Comparing Fig. 9.5a and b, it can be seen that the hydraulic fractures in Lushan shale are basically along the bedding plane regardless of varying bedding inclinations. By contrast, the fracture morphology in Longmaxi shale is relatively complex. Specifically, the hydraulic fracture of 90° Longmaxi shale bends to the direction perpendicular to the shale bedding, which is different from fractures parallel to bedding orientation in the 90° Lushan shale. For 45 shale, the hydraulic fracture oblique to the bedding finally deflects towards the axial direction. When the bedding inclination is 0°, the hydraulic fracture crosses the bedding and further extends vertically to the bedding plane. These differences can be attributed to the abundant and randomly-distributed microcracks and defects in Lushan shale (see Sect. 3.2 for microscopic observation). Initiation of hydraulic fractures will promote the rupture, coalescence and overlapping of these defects, forming a preferable way for hydraulic fracture to propagate in the bedding direction. On the contrary, Longmaxi shale a relatively homogeneous and bedding plane is not developed. Thus, hydraulic fractures are confined to grow along the mechanically preferential way, which results in axially growing hydraulic fractures.
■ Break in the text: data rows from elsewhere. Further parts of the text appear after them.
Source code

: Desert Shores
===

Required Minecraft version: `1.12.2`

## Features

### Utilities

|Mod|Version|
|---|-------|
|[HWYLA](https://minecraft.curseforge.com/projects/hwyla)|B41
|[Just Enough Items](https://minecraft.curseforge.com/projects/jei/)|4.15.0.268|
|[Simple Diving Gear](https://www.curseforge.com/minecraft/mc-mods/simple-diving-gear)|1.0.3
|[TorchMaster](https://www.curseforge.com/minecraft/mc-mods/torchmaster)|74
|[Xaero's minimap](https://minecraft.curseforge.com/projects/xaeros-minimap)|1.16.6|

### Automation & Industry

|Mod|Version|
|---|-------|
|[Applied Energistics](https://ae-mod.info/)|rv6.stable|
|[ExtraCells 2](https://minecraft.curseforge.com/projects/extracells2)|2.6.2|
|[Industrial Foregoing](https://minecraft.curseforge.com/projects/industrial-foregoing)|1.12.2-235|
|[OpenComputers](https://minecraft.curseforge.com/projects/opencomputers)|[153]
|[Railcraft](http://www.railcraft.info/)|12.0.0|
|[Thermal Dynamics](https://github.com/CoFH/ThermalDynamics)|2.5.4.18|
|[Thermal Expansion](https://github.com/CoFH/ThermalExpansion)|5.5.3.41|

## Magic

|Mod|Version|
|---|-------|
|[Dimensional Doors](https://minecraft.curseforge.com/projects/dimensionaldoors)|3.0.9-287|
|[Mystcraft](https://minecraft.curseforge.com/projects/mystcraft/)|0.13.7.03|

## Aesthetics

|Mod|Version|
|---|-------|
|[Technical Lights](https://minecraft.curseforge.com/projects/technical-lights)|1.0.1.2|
To further analyze the influence of bedding anisotropy and matrix heterogeneity on hydraulic fracture propagation, the microscopic morphology of hydraulic fracture was observed by a stereomicroscope (500 μm). The results are shown in Figs. 9.6 and 9.7. Compared with 0° and 90°, 45° shale has the most twisted fracture path, and the fracture opening is the largest. Since these tests are carried out without confining pressure, the propagation of hydraulic fractures is mainly affected by the bedding planes, matrix homogeneity and axial stress. When the main hydraulic fracture spreads along the bedding, there will also be associated micro-fractures extending in the longitudinal direction. This conclusion can be verified by observing the fractures in Fig. 9.6c and 9.7b. In addition, whether the hydraulic fracture is parallel to or perpendicular to the bedding direction, the fracture opening varies slightly (Fig. 9.6b), indicating that the changes in fracture opening are probably dominated by the difference of individual samples rather than the bedding plane.

Fig. 9.6
3 sets of illustrations. A to C indicates a cylindrical longmaxi sample with a fracture at beta = 0, 45, and 90 degrees, respectively. 2 micrographs in each mark fracture propagation direction, and main and branch fractures.
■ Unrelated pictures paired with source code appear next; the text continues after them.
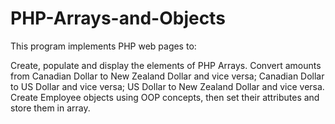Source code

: # PHP-Arrays-and-Objects

This program implements PHP web pages to:

  Create, populate and display the elements of PHP Arrays.
  Convert amounts from Canadian Dollar to New Zealand Dollar and vice versa; Canadian Dollar to US Dollar and vice versa; US Dollar to New Zealand Dollar and vice versa.
  Create Employee objects using OOP concepts, then set their attributes and store them in array.   
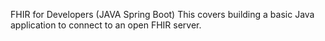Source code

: FHIR for Developers (JAVA Spring Boot)
This covers building a basic Java application to connect to an open FHIR server.


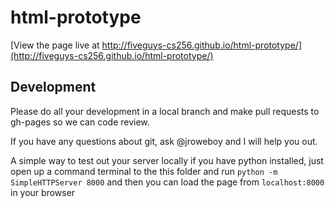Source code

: # html-prototype

[View the page live at http://fiveguys-cs256.github.io/html-prototype/](http://fiveguys-cs256.github.io/html-prototype/)

## Development

Please do all your development in a local branch and make pull requests to gh-pages so we can code review.

If you have any questions about git, ask @jroweboy and I will help you out.

A simple way to test out your server locally if you have python installed, just open up a command terminal to
the this folder and run `python -m SimpleHTTPServer 8000` and then you can load the page from `localhost:8000` in your browser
Surface morphology of hydraulic fracture of anisotropic Longmaxi shale samples

Fig. 9.7
3 sets of illustrations. A to C. A photo of a cylindrical lushan sample with a fracture at beta = 0, 45, and 90 degrees, respectively. 2 micrographs in each mark the fracture propagation direction and highlight, a, propagate along the boundary of matrix defects, b, shear spall zone, and c, matrix defects and shear dislocation.

Surface morphology of hydraulic fracture of anisotropic Lushan shale samples

From Figs. 9.6 and 9.7, it can be found that the presence of defects in Lushan shale causes hydraulic fractures to propagate along the boundary of matrix defects (Fig. 9.7a) or through the shale matrix (Fig. 9.7c), and then the hydraulic fractures are slipped, branched or diverted. Especially, when the bedding inclination is 45°, an obvious shear spall zone appears near the main hydraulic fracture. The hydraulic fractures neat the matrix defects show “discontinuous and intermittent” on a microscopic scale (Fig. 9.7c). The hydraulic fractures in the discontinuous part are mainly connected with the shear dislocation zone (marked with red ovals in Fig. 9.7), forming complex hydraulic fractures.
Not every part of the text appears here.